Exercise material -

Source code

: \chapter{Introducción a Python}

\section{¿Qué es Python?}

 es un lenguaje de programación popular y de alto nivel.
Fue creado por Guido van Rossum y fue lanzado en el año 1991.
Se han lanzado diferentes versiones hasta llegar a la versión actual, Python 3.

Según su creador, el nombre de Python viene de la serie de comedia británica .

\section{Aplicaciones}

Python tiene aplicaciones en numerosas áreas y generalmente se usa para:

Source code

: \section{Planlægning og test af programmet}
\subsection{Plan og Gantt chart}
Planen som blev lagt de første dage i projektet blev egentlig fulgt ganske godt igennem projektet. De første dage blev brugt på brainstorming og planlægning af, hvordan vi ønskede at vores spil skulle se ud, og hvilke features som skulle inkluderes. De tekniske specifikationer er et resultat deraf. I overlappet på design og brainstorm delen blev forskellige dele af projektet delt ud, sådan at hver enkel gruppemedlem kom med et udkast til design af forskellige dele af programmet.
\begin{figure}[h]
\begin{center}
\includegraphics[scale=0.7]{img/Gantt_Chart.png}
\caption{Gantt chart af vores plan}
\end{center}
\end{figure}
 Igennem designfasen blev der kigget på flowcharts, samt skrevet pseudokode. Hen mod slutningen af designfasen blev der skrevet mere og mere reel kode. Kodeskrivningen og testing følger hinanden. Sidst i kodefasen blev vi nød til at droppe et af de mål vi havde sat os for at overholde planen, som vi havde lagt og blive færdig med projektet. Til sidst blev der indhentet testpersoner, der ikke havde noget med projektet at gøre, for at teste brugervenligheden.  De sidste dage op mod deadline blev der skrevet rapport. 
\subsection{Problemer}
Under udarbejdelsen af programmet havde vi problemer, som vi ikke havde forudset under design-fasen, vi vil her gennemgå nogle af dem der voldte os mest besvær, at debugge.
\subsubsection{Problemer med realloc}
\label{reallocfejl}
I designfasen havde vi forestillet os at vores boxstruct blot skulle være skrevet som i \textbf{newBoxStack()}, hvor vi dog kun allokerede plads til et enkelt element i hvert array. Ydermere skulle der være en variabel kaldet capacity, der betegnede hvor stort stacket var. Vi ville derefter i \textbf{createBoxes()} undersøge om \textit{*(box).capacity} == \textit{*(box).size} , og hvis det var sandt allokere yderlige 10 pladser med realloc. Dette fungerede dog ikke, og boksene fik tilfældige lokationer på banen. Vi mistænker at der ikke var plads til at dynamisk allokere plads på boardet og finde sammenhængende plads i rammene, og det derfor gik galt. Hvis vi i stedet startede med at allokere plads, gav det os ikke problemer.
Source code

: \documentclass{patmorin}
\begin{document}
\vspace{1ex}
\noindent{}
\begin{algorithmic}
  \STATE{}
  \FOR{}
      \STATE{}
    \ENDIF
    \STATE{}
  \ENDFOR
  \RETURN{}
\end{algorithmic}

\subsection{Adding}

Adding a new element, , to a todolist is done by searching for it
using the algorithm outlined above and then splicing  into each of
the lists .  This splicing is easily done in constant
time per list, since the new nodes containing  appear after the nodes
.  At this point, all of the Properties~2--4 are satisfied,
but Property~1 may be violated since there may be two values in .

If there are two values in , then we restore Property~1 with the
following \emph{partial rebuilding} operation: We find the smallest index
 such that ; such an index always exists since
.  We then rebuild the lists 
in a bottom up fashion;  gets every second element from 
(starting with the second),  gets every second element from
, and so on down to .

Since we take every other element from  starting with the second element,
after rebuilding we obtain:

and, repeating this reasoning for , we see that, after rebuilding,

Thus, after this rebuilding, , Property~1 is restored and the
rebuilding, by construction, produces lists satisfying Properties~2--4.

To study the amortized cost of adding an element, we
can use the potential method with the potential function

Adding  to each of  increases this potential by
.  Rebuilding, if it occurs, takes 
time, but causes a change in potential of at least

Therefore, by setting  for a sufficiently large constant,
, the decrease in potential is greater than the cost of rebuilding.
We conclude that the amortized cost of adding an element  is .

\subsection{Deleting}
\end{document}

Activity - Having found the line with "after rebuilding we", please set it down along with every line after it through the end of the material above, exactly and with nothing added.

Answer area -
after rebuilding we obtain:

and, repeating this reasoning for , we see that, after rebuilding,

Thus, after this rebuilding, , Property~1 is restored and the
rebuilding, by construction, produces lists satisfying Properties~2--4.

To study the amortized cost of adding an element, we
can use the potential method with the potential function

Adding  to each of  increases this potential by
.  Rebuilding, if it occurs, takes 
time, but causes a change in potential of at least

Therefore, by setting  for a sufficiently large constant,
, the decrease in potential is greater than the cost of rebuilding.
We conclude that the amortized cost of adding an element  is .

\subsection{Deleting}
\end{document}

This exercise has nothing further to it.